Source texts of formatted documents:
-- Opening Marker --
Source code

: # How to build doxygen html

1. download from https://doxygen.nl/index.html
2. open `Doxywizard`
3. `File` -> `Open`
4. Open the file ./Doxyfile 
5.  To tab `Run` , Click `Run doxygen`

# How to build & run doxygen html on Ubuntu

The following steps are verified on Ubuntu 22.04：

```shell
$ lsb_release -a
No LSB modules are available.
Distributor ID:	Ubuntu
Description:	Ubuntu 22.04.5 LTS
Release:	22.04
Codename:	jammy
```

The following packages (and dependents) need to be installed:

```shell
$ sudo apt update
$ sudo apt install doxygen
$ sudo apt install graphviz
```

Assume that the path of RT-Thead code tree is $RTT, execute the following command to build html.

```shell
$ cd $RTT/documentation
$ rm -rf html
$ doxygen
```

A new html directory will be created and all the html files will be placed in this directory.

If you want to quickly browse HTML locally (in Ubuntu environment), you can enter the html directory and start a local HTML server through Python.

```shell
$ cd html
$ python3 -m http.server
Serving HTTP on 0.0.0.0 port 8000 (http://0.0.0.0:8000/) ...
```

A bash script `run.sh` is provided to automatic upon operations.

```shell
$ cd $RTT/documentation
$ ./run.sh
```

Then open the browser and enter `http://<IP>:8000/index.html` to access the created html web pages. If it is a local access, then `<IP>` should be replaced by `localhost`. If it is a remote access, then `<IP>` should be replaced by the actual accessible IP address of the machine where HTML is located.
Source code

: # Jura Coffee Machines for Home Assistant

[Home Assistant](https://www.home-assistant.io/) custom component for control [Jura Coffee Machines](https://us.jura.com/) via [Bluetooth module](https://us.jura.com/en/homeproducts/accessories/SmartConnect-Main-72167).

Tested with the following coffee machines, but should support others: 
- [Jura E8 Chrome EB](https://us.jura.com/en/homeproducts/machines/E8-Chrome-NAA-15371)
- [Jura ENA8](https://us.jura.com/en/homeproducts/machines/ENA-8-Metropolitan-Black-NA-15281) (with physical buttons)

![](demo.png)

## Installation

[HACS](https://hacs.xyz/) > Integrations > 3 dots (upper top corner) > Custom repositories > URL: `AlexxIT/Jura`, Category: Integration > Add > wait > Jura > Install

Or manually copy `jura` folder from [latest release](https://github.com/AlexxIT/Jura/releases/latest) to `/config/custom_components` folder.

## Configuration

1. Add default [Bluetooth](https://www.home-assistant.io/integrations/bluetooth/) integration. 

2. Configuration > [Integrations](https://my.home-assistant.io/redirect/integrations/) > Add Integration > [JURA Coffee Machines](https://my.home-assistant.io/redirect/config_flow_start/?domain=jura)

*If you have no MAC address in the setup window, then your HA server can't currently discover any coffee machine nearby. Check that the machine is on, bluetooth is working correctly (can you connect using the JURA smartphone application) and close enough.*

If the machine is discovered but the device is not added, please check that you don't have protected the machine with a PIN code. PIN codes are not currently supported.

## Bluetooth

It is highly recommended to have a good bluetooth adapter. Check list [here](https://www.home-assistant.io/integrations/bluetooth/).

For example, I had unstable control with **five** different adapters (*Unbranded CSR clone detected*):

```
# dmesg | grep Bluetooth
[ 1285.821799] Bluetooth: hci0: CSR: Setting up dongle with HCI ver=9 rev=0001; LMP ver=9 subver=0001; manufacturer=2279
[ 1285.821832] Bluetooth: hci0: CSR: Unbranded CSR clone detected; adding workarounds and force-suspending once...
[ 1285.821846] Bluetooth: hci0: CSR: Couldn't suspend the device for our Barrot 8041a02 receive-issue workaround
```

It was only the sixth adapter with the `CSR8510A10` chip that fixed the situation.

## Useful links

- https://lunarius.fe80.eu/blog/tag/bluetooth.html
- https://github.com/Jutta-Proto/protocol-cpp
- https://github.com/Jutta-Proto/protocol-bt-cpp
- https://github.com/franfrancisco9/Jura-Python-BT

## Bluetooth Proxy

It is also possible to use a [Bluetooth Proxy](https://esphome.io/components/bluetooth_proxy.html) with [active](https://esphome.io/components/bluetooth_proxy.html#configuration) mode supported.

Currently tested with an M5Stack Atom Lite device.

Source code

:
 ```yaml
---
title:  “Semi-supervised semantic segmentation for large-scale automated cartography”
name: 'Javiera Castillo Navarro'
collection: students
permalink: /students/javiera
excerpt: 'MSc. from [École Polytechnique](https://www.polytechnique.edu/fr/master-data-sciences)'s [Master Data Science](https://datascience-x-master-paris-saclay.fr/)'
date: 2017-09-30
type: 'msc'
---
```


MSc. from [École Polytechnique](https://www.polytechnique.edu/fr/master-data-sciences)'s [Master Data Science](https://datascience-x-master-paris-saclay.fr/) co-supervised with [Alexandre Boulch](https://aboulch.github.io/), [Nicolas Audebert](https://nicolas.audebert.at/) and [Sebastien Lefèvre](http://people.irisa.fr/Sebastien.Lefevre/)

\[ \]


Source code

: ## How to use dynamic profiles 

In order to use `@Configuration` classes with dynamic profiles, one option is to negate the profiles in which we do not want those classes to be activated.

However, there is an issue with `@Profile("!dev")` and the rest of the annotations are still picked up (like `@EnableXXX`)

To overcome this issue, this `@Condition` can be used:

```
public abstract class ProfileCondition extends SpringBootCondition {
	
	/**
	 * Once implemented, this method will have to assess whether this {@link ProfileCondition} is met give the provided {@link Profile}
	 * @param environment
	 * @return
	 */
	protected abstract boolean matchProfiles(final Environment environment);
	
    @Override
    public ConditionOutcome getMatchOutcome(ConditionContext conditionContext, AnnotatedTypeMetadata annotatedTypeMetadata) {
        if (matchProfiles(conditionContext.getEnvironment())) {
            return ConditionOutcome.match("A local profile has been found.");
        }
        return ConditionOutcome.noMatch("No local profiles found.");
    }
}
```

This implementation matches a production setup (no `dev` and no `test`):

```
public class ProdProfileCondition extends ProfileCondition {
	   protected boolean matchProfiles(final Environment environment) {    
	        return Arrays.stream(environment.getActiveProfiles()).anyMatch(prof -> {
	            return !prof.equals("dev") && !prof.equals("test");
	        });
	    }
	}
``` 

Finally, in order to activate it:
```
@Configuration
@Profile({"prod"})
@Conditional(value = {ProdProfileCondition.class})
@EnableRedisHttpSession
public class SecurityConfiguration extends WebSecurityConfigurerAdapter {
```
-- Closing Marker --
PROMPT => All that belongs in the answer is the run of lines above from the line containing "Assume that the" through the line containing "A new html directory", exactly as written.

EXERCISE OUTPUT =>
Assume that the path of RT-Thead code tree is $RTT, execute the following command to build html.

```shell
$ cd $RTT/documentation
$ rm -rf html
$ doxygen
```

A new html directory will be created and all the html files will be placed in this directory.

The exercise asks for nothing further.